— Work instruction —
All of the data is to be copied without a single change.

— Records shown —
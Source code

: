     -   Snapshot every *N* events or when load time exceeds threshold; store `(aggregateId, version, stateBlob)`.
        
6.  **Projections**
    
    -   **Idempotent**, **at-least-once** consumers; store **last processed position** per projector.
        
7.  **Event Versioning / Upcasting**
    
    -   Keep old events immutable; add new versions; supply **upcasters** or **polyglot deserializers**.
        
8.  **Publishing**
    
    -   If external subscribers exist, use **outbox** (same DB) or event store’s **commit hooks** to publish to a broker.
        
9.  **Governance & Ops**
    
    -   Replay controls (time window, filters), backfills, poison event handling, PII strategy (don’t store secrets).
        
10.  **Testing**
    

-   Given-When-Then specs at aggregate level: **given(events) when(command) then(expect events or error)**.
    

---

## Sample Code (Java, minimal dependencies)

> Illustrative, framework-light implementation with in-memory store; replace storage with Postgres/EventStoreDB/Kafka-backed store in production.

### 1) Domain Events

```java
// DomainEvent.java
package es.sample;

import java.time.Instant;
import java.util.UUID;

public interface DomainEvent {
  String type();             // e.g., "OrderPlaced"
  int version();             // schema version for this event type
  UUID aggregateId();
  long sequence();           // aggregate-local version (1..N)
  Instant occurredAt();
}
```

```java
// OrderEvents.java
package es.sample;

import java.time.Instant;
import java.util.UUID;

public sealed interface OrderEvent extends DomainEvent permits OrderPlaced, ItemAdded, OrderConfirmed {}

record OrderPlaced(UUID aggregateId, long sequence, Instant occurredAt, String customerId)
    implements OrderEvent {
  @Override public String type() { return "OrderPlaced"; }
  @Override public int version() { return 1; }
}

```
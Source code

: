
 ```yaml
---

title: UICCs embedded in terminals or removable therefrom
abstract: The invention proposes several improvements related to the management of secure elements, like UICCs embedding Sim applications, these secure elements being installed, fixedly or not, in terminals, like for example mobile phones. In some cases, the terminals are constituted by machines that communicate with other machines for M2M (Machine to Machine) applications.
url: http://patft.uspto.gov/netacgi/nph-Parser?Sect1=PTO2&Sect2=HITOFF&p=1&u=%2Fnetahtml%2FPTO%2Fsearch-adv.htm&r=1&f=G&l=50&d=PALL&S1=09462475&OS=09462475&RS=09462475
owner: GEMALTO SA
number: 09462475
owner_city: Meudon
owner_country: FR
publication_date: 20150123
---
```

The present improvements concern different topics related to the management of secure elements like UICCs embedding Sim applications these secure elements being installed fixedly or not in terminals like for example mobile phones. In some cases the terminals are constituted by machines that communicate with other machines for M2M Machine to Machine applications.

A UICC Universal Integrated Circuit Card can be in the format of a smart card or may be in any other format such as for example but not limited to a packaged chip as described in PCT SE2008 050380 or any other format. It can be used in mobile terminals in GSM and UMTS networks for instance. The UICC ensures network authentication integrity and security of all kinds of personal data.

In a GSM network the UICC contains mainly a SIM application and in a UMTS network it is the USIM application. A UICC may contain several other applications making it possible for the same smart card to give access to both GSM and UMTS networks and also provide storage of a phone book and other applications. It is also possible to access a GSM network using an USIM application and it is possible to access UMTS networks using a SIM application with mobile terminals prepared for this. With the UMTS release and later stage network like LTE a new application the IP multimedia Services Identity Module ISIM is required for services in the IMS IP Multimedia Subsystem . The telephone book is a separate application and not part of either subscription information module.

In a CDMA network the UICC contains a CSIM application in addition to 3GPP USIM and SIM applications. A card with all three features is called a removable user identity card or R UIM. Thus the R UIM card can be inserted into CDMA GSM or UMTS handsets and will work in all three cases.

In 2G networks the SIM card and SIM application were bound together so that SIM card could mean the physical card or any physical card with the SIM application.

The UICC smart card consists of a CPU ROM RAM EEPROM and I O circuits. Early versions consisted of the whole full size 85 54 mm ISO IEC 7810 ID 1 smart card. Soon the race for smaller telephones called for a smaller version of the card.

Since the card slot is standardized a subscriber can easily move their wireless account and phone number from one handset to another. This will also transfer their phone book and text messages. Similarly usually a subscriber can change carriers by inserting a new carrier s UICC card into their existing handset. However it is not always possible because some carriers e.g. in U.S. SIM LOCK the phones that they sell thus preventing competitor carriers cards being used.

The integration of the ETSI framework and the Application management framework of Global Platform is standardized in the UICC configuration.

— Response below —
Source code

:     -   Snapshot every *N* events or when load time exceeds threshold; store `(aggregateId, version, stateBlob)`.
        
6.  **Projections**
    
    -   **Idempotent**, **at-least-once** consumers; store **last processed position** per projector.
        
7.  **Event Versioning / Upcasting**
    
    -   Keep old events immutable; add new versions; supply **upcasters** or **polyglot deserializers**.
        
8.  **Publishing**
    
    -   If external subscribers exist, use **outbox** (same DB) or event store’s **commit hooks** to publish to a broker.
        
9.  **Governance & Ops**
    
    -   Replay controls (time window, filters), backfills, poison event handling, PII strategy (don’t store secrets).
        
10.  **Testing**
    

-   Given-When-Then specs at aggregate level: **given(events) when(command) then(expect events or error)**.
    

---

## Sample Code (Java, minimal dependencies)

> Illustrative, framework-light implementation with in-memory store; replace storage with Postgres/EventStoreDB/Kafka-backed store in production.

### 1) Domain Events

```java
// DomainEvent.java
package es.sample;

import java.time.Instant;
import java.util.UUID;

public interface DomainEvent {
  String type();             // e.g., "OrderPlaced"
  int version();             // schema version for this event type
  UUID aggregateId();
  long sequence();           // aggregate-local version (1..N)
  Instant occurredAt();
}
```

```java
// OrderEvents.java
package es.sample;

import java.time.Instant;
import java.util.UUID;

public sealed interface OrderEvent extends DomainEvent permits OrderPlaced, ItemAdded, OrderConfirmed {}

record OrderPlaced(UUID aggregateId, long sequence, Instant occurredAt, String customerId)
    implements OrderEvent {
  @Override public String type() { return "OrderPlaced"; }
  @Override public int version() { return 1; }
}

```
Source code

:
 ```yaml
---

title: UICCs embedded in terminals or removable therefrom
abstract: The invention proposes several improvements related to the management of secure elements, like UICCs embedding Sim applications, these secure elements being installed, fixedly or not, in terminals, like for example mobile phones. In some cases, the terminals are constituted by machines that communicate with other machines for M2M (Machine to Machine) applications.
url: http://patft.uspto.gov/netacgi/nph-Parser?Sect1=PTO2&Sect2=HITOFF&p=1&u=%2Fnetahtml%2FPTO%2Fsearch-adv.htm&r=1&f=G&l=50&d=PALL&S1=09462475&OS=09462475&RS=09462475
owner: GEMALTO SA
number: 09462475
owner_city: Meudon
owner_country: FR
publication_date: 20150123
---
```

The present improvements concern different topics related to the management of secure elements like UICCs embedding Sim applications these secure elements being installed fixedly or not in terminals like for example mobile phones. In some cases the terminals are constituted by machines that communicate with other machines for M2M Machine to Machine applications.

A UICC Universal Integrated Circuit Card can be in the format of a smart card or may be in any other format such as for example but not limited to a packaged chip as described in PCT SE2008 050380 or any other format. It can be used in mobile terminals in GSM and UMTS networks for instance. The UICC ensures network authentication integrity and security of all kinds of personal data.

In a GSM network the UICC contains mainly a SIM application and in a UMTS network it is the USIM application. A UICC may contain several other applications making it possible for the same smart card to give access to both GSM and UMTS networks and also provide storage of a phone book and other applications. It is also possible to access a GSM network using an USIM application and it is possible to access UMTS networks using a SIM application with mobile terminals prepared for this. With the UMTS release and later stage network like LTE a new application the IP multimedia Services Identity Module ISIM is required for services in the IMS IP Multimedia Subsystem . The telephone book is a separate application and not part of either subscription information module.

In a CDMA network the UICC contains a CSIM application in addition to 3GPP USIM and SIM applications. A card with all three features is called a removable user identity card or R UIM. Thus the R UIM card can be inserted into CDMA GSM or UMTS handsets and will work in all three cases.

In 2G networks the SIM card and SIM application were bound together so that SIM card could mean the physical card or any physical card with the SIM application.

The UICC smart card consists of a CPU ROM RAM EEPROM and I O circuits. Early versions consisted of the whole full size 85 54 mm ISO IEC 7810 ID 1 smart card. Soon the race for smaller telephones called for a smaller version of the card.

Since the card slot is standardized a subscriber can easily move their wireless account and phone number from one handset to another. This will also transfer their phone book and text messages. Similarly usually a subscriber can change carriers by inserting a new carrier s UICC card into their existing handset. However it is not always possible because some carriers e.g. in U.S. SIM LOCK the phones that they sell thus preventing competitor carriers cards being used.

The integration of the ETSI framework and the Application management framework of Global Platform is standardized in the UICC configuration.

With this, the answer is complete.